Must a student with a disability prove that their school acted in “bad faith” to win a discrimination case? Until now, courts in some parts of the country said yes, requiring disabled students to meet a higher standard than other litigants bringing a civil rights claim. But in a unanimous decision issued on June 12, 2025, the U.S. Supreme Court rejected that rule, holding that students suing for damages under the Americans with Disabilities Act (ADA) or Section 504 of the Rehabilitation Act—a federal law that prohibits disability-based discrimination by programs receiving federal funds—are entitled to the same legal standards that apply for disability discrimination claims outside of educational services context, like employment and public access to government services.

The case, A.J.T. v. Osseo Area Schools, involved a teenager with severe epilepsy who could only attend school in the afternoon. Her district refused to adjust her schedule — and when her parents sued under the ADA and Section 504 and sought damages, the lower courts said they had to prove the school acted with “bad faith or gross misjudgment,” a high bar.

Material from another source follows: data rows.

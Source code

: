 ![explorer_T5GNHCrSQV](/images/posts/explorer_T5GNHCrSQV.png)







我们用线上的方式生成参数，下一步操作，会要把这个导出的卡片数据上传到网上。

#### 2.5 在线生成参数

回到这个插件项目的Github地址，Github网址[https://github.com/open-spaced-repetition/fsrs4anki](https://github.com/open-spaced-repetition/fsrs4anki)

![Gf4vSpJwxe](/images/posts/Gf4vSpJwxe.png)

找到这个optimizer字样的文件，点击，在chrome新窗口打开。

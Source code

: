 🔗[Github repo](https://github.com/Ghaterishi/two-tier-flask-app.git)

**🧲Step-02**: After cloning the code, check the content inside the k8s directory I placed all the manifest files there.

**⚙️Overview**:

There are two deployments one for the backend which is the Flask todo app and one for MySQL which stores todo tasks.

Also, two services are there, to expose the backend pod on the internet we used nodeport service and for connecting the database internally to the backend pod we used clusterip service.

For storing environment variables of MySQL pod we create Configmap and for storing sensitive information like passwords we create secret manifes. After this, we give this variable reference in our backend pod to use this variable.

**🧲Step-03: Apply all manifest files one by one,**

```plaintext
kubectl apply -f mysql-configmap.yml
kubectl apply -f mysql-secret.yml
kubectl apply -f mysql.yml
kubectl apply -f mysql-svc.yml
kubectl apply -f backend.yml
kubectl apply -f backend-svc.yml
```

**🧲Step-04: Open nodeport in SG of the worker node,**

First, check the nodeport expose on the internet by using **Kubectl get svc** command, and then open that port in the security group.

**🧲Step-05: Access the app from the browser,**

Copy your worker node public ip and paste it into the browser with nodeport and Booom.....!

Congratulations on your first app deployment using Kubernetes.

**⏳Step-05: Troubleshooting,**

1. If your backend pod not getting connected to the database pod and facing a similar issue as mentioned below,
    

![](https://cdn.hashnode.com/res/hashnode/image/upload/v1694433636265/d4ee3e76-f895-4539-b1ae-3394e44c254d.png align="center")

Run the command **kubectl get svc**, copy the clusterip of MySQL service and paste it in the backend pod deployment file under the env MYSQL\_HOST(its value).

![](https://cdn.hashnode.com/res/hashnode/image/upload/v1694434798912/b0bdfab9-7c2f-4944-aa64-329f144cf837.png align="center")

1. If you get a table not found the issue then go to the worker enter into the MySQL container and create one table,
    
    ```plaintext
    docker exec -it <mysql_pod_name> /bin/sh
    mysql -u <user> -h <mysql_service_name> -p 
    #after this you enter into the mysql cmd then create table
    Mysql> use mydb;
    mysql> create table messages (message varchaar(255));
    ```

The Supreme Court disagreed. Writing for a unanimous Court, Chief Justice Roberts made clear: there is no special, heightened intent standard just because the case involves education. Disabled students — like any other plaintiffs — can prevail on an intentional discrimination claim by showing “deliberate indifference,” not an ulterior motive. The Court acknowledged what it described as the “daunting challenges” students with disabilities face on a “daily basis.” But it emphasized that “those challenges do not include having to satisfy a more stringent standard of proof than other plaintiffs to establish discrimination under Title II of the ADA and Section 504 of the Rehabilitation Act.”

Implications for Public Schools

  • Greater likelihood of legal challenges and OCR investigations: With a lower burden of proof, families may be more inclined to pursue claims (for example, in cases involving denial of services, shortened instructional time, or exclusion from school programs).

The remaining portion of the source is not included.